Copy out all lines of the records in which the word "chain" appears.

(Records drawn from a dataset)
[Start of Attachment]

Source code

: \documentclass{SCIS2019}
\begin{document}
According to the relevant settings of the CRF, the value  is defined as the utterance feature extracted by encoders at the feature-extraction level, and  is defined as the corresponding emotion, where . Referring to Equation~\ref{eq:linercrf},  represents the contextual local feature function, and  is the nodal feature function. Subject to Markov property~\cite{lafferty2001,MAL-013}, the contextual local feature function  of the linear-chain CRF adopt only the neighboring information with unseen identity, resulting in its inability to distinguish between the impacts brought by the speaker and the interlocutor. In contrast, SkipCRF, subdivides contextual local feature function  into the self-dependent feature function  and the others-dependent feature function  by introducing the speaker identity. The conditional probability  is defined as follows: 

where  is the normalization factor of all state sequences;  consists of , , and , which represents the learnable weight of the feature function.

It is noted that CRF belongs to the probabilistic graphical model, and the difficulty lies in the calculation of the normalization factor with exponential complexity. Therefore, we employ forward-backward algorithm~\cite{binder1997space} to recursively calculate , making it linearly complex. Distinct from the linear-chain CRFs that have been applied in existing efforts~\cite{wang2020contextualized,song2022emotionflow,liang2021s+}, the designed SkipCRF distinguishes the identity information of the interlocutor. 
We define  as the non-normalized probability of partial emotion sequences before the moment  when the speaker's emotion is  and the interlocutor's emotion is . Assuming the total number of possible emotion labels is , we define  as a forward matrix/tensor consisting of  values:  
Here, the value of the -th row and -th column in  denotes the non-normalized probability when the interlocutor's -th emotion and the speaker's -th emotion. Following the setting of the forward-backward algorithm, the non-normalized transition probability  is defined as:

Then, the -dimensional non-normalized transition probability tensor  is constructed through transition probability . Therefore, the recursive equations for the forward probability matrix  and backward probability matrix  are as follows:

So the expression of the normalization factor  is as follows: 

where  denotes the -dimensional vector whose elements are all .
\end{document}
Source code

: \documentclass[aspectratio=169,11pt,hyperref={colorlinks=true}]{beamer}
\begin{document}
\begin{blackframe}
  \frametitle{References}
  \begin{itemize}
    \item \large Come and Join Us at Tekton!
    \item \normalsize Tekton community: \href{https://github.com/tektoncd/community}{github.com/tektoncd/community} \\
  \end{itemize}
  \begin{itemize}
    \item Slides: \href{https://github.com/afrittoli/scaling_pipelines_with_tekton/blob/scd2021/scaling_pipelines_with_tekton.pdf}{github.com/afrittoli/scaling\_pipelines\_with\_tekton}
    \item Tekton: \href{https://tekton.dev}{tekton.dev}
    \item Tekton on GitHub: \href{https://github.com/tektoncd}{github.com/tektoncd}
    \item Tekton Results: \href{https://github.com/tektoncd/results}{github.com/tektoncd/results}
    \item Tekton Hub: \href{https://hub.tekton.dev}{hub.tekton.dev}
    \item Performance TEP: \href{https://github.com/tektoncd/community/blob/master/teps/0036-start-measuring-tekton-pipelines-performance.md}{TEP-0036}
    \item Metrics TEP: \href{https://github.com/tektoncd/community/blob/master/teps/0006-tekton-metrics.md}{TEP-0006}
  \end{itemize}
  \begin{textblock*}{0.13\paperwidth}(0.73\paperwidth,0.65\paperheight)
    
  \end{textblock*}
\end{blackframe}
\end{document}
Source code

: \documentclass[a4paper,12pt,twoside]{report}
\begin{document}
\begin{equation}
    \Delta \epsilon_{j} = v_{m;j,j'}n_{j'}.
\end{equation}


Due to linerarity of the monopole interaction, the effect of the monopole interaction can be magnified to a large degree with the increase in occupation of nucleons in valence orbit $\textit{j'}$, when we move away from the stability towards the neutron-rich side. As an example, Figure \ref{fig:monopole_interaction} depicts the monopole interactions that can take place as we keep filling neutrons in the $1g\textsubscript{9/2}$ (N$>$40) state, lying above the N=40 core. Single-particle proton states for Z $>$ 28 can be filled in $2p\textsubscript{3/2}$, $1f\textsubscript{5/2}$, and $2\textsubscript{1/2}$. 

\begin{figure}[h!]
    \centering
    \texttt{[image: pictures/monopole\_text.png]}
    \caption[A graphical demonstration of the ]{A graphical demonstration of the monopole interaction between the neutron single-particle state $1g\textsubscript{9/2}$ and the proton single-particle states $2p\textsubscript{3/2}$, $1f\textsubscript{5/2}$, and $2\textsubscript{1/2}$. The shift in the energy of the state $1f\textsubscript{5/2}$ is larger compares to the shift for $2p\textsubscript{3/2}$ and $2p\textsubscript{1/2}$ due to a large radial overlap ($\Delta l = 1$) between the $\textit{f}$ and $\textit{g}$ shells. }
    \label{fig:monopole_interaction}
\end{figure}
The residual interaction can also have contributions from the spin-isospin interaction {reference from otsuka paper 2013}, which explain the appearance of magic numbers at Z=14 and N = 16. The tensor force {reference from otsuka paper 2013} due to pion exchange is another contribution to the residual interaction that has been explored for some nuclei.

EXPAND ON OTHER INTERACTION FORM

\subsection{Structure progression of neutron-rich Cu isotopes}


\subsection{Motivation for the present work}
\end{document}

[End of Attachment]

▸ TASK SOLUTION
According to the relevant settings of the CRF, the value  is defined as the utterance feature extracted by encoders at the feature-extraction level, and  is defined as the corresponding emotion, where . Referring to Equation~\ref{eq:linercrf},  represents the contextual local feature function, and  is the nodal feature function. Subject to Markov property~\cite{lafferty2001,MAL-013}, the contextual local feature function  of the linear-chain CRF adopt only the neighboring information with unseen identity, resulting in its inability to distinguish between the impacts brought by the speaker and the interlocutor. In contrast, SkipCRF, subdivides contextual local feature function  into the self-dependent feature function  and the others-dependent feature function  by introducing the speaker identity. The conditional probability  is defined as follows: 
It is noted that CRF belongs to the probabilistic graphical model, and the difficulty lies in the calculation of the normalization factor with exponential complexity. Therefore, we employ forward-backward algorithm~\cite{binder1997space} to recursively calculate , making it linearly complex. Distinct from the linear-chain CRFs that have been applied in existing efforts~\cite{wang2020contextualized,song2022emotionflow,liang2021s+}, the designed SkipCRF distinguishes the identity information of the interlocutor. 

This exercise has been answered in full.